The UV-bright, Slowly Declining Transient PS1-11af as a Partial Tidal Disruption Event

TL;DR

The paper reports the discovery and analysis of PS1-11af, a long-lasting, blue transient event likely caused by a partial tidal disruption of a star by a supermassive black hole, distinguished from supernovae and other models.

Contribution

It provides the first detailed analysis of PS1-11af as a partial tidal disruption event, with multi-wavelength observations and modeling that differentiate it from supernovae and full disruptions.

Findings

PS1-11af is not consistent with supernova properties.

The event's luminosity suggests a partial disruption with only ~0.002 solar masses accreted.
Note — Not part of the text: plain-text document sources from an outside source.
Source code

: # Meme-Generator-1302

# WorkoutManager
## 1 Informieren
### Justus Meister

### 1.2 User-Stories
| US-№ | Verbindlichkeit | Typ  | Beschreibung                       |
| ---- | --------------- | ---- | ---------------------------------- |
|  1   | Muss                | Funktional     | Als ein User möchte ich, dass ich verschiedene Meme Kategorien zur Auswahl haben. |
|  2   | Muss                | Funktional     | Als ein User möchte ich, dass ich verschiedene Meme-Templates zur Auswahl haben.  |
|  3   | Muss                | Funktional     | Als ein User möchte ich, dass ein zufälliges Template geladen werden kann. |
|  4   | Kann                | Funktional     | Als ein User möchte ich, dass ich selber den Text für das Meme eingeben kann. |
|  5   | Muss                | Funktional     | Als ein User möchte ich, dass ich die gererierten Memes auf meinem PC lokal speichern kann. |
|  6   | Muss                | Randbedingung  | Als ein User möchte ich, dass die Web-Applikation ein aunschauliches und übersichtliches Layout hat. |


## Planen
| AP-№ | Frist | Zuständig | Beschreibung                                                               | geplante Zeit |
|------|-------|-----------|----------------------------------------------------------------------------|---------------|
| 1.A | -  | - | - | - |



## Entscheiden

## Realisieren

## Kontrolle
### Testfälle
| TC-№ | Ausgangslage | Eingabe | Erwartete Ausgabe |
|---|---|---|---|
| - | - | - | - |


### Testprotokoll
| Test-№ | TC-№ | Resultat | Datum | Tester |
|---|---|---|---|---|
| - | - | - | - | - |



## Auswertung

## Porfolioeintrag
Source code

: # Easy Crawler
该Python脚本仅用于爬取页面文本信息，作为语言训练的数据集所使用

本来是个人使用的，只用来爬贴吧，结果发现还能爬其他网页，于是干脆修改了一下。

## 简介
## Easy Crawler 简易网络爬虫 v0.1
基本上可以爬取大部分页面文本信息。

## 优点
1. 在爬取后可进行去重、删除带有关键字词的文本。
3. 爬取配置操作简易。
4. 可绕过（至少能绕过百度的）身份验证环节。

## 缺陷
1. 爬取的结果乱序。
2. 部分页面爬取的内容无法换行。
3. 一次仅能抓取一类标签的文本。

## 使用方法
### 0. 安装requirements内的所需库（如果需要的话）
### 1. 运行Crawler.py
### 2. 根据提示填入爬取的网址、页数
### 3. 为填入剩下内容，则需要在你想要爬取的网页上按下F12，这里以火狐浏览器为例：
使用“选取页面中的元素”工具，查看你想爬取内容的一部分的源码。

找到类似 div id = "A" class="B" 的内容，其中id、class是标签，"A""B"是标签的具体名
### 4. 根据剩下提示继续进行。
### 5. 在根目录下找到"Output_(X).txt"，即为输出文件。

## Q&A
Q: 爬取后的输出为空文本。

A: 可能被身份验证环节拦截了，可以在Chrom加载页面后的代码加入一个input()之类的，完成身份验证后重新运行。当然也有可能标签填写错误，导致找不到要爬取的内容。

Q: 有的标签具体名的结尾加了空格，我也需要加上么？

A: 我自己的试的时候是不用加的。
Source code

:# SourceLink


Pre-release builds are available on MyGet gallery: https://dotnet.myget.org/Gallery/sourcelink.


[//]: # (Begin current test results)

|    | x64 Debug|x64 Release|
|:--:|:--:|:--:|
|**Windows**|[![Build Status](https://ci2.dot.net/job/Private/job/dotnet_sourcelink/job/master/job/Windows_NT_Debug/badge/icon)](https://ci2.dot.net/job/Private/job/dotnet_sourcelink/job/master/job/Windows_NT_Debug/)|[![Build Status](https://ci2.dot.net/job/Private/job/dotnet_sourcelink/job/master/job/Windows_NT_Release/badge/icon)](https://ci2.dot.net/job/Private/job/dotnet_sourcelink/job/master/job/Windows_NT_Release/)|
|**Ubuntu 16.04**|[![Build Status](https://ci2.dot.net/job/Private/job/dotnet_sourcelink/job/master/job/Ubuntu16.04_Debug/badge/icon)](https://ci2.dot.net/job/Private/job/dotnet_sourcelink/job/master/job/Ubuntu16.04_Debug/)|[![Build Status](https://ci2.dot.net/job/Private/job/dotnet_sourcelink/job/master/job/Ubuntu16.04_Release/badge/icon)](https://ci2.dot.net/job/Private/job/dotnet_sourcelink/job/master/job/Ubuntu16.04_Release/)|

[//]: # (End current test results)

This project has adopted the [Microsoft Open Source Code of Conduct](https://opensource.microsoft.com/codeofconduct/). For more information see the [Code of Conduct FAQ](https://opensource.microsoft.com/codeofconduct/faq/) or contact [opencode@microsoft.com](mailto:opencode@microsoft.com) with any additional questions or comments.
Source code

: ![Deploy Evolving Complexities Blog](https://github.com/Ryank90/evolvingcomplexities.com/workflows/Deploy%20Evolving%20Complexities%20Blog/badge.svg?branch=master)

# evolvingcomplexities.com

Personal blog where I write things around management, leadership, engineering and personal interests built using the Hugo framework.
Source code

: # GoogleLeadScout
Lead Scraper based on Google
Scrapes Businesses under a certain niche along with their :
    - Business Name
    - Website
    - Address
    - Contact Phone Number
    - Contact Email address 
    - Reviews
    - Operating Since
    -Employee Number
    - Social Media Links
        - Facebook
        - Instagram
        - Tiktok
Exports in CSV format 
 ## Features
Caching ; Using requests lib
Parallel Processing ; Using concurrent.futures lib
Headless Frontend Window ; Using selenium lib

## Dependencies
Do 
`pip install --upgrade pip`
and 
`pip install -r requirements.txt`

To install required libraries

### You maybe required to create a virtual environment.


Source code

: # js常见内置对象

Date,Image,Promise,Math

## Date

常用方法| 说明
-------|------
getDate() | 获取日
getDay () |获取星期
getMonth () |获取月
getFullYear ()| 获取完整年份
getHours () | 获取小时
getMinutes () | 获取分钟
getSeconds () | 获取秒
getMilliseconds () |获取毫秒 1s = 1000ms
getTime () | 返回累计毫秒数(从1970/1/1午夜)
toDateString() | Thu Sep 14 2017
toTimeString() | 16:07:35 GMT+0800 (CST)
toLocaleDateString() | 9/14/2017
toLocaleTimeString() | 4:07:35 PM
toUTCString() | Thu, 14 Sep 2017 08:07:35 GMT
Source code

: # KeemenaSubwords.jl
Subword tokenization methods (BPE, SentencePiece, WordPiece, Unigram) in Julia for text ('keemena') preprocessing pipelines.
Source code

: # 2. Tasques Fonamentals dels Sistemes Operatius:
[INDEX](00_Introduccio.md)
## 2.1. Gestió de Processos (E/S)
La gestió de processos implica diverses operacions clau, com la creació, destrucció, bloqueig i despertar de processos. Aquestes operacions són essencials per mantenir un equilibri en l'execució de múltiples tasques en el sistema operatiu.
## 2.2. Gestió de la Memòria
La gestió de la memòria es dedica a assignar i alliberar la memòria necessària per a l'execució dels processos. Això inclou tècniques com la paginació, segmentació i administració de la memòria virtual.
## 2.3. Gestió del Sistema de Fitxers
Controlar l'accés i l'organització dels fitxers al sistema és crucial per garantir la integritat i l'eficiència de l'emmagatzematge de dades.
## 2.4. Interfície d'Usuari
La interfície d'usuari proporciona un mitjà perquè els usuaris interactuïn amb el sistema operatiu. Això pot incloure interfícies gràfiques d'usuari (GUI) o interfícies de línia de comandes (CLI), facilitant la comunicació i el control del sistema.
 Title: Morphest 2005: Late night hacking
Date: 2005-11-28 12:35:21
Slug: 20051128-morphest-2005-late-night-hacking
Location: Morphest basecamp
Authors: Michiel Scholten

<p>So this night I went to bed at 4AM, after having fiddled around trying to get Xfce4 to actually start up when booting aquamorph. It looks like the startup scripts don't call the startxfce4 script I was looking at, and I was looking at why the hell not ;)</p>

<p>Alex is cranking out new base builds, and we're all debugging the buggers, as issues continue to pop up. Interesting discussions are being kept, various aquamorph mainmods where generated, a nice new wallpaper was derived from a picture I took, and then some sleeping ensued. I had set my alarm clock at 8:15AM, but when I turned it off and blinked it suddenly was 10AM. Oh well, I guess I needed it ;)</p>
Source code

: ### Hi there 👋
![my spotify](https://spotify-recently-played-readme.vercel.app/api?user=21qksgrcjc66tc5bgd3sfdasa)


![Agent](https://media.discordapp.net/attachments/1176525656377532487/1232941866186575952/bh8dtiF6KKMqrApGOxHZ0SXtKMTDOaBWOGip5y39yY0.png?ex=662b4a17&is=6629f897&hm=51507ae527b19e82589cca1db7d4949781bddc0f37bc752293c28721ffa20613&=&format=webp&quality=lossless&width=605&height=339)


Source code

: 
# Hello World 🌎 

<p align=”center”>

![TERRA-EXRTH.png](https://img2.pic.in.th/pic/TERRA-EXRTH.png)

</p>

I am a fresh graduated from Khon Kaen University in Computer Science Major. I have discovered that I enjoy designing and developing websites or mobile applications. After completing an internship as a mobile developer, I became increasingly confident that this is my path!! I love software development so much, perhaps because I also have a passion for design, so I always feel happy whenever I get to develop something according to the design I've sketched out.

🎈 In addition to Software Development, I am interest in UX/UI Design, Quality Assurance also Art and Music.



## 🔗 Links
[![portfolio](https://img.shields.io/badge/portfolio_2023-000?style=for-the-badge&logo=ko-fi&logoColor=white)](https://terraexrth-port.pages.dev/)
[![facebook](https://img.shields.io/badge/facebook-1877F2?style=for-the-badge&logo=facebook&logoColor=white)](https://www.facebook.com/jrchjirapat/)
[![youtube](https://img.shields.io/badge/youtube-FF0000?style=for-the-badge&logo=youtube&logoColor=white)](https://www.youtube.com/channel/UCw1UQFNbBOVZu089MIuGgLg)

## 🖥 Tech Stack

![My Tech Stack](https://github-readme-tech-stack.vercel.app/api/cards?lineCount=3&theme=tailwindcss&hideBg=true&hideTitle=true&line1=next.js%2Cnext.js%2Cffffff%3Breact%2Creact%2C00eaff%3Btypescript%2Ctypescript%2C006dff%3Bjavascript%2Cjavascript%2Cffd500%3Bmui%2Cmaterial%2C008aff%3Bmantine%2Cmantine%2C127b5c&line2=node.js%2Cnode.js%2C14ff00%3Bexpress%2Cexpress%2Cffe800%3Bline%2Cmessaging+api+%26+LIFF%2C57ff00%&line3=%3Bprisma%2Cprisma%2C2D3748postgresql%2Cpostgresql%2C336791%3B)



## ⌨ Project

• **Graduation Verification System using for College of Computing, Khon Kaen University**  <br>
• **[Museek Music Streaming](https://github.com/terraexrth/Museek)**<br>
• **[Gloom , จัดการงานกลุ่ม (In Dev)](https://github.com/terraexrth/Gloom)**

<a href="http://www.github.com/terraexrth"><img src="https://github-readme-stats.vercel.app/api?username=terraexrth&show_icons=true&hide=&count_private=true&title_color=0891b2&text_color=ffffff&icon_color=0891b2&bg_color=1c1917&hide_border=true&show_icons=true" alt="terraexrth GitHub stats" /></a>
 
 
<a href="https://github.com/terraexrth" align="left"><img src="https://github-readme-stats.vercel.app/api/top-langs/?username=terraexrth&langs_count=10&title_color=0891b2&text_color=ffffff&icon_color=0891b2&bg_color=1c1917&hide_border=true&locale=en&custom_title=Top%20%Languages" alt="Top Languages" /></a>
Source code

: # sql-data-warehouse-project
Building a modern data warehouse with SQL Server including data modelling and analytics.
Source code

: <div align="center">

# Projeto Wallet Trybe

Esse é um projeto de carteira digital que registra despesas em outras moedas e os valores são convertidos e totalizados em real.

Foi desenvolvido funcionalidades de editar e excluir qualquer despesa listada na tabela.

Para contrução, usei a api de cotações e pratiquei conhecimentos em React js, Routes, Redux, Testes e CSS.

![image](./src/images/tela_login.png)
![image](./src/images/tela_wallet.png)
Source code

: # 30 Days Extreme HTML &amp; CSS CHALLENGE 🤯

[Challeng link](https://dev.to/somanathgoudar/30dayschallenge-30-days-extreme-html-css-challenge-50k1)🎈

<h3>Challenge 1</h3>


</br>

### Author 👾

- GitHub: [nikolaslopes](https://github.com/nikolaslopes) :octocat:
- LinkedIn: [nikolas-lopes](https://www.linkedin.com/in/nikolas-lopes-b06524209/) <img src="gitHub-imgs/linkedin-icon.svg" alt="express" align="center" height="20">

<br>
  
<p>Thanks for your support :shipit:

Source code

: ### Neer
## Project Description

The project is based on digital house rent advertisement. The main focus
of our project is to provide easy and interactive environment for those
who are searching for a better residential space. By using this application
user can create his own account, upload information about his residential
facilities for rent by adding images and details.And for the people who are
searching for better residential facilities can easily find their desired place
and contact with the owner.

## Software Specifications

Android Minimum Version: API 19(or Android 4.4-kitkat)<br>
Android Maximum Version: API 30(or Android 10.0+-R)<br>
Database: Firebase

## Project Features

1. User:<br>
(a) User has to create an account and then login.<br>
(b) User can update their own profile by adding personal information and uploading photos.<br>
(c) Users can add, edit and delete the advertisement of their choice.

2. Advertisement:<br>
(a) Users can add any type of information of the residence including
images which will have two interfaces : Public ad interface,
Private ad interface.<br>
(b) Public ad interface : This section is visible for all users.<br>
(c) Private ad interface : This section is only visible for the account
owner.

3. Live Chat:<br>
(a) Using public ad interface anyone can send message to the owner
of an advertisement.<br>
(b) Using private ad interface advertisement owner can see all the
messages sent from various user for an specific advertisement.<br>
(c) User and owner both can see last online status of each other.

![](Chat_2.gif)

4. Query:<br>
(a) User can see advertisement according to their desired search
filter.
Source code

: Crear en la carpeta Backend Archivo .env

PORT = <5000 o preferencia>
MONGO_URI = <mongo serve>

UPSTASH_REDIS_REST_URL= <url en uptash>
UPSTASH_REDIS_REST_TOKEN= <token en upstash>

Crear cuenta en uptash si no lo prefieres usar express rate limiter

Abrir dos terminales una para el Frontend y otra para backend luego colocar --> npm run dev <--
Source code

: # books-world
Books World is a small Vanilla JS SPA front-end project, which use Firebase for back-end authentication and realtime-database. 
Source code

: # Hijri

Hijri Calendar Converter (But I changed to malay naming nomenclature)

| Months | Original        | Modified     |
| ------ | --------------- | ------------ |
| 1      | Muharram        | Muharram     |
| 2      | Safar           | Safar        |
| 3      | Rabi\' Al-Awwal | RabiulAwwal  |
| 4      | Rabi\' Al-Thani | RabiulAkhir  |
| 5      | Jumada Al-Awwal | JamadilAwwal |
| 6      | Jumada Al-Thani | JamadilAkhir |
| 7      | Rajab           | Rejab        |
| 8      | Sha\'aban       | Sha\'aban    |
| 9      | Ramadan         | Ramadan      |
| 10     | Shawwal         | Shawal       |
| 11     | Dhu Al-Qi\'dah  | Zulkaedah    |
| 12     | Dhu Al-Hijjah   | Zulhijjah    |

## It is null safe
No relativistic outflows detected in deep radio observations.

Abstract

We present the Pan-STARRS1 discovery of the long-lived and blue transient PS1-11af, which was also detected by GALEX with coordinated observations in the near-ultraviolet (NUV) band. PS1-11af is associated with the nucleus of an early-type galaxy at redshift z=0.4046 that exhibits no evidence for star formation or AGN activity. Four epochs of spectroscopy reveal a pair of transient broad absorption features in the UV on otherwise featureless spectra. Despite the superficial similarity of these features to P-Cygni absorptions of supernovae (SNe), we conclude that PS1-11af is not consistent with the properties of known types of SNe. Blackbody fits to the spectral energy distribution are inconsistent with the cooling, expanding ejecta of a SN, and the velocities of the absorption features are too high to represent material in homologous expansion near a SN photosphere. However, the constant blue colors and slow evolution of the luminosity are similar to previous optically-selected tidal disruption events (TDEs). The shape of the optical light curve is consistent with models for TDEs, but the minimum accreted mass necessary to power the observed luminosity is only ~0.002M_sun, which points to a partial disruption model. A full disruption model predicts higher bolometric luminosities, which would require most of the radiation to be emitted in a separate component at high energies where we lack observations. In addition, the observed temperature is lower than that predicted by pure accretion disk models for TDEs and requires reprocessing to a constant, lower temperature. Three deep non-detections in the radio with the VLA over the first two years after the event set strict limits on the production of any relativistic outflow comparable to Swift J1644+57, even if off-axis.